Replacing $\widehat{\mathrm{Var}}\left({\mathbf{Y}}_i^{\left[r\right]}\right)$ with $\widehat{\mathrm{Var}}\left({\mathbf{Y}}_i^{\left[r\right]}\right)$ in (3) and solving the constrained minimization problem in (2) by Lagranger multiplier, we obtain the weights estimate as

$${\widehat{\omega }}_i^{\left[1\right]}={\displaystyle \frac{\widehat{\mathrm{Var}}{\left({\mathbf{Y}}_i^{\left[1\right]}\right)}^{-1}}{S_i}},{\widehat{\omega }}_i^{\left[2\right]}={\displaystyle \frac{\widehat{\mathrm{Var}}{\left({\mathbf{Y}}_i^{\left[2\right]}\right)}^{-1}}{S_i}},{\widehat{\omega }}_i^{\left[3\right]}={\displaystyle \frac{\widehat{\mathrm{Var}}{\left({\mathbf{Y}}_i^{\left[3\right]}\right)}^{-1}}{S_i}}$$

(4)

where $S_i=\widehat{\mathrm{Var}}{\left({\mathbf{Y}}_i^{\left[1\right]}\right)}^{-1}+\widehat{\mathrm{Var}}{\left({\mathbf{Y}}_i^{\left[2\right]}\right)}^{-1}+\widehat{\mathrm{Var}}{\left({\mathbf{Y}}_i^{\left[3\right]}\right)}^{-1}$. From (4) we see each obtained ${\widehat{\omega }}_i^{\left[r\right]}$ is inversely proportional to the sample variance of the r-th SPEs sample at location i, which makes sense because the sample having smaller variation should contributes more to reducing variation and improving accuracy in the fused data.
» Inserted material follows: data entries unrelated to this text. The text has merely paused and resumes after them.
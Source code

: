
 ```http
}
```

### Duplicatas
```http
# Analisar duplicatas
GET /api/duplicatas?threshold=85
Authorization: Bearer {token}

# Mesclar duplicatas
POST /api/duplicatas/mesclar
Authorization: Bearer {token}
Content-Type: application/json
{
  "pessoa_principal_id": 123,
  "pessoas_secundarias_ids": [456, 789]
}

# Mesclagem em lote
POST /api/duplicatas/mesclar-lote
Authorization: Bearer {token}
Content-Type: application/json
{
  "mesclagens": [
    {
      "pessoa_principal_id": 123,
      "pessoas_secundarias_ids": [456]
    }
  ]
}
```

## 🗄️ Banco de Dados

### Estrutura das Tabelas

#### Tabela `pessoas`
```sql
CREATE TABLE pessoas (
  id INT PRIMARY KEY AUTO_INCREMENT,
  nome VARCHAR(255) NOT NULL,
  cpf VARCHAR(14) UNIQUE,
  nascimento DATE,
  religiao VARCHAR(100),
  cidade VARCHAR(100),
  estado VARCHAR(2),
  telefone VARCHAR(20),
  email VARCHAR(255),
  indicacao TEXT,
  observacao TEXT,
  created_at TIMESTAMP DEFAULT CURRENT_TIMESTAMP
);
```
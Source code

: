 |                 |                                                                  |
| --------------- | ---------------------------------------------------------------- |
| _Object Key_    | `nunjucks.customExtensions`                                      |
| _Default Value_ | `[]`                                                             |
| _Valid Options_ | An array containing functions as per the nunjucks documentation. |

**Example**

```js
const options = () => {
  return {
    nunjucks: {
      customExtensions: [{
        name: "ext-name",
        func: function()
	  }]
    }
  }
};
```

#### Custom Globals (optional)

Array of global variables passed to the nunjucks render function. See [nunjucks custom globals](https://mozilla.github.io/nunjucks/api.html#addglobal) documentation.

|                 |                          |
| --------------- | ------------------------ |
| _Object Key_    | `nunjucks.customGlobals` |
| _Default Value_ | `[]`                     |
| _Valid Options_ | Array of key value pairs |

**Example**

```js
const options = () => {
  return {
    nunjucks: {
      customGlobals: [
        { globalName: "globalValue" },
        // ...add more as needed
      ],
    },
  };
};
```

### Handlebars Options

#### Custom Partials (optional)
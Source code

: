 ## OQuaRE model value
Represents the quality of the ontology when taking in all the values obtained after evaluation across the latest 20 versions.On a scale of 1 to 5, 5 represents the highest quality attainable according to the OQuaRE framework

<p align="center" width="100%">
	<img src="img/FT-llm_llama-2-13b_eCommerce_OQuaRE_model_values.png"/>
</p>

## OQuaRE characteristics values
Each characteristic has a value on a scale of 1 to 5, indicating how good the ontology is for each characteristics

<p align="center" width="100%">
However, these weights are computed independently across locations without considering potential spatial dependence among the SPEs from different locations. The following section introduces a spatial modeling framework that can characterize the spatial dependence in the weights.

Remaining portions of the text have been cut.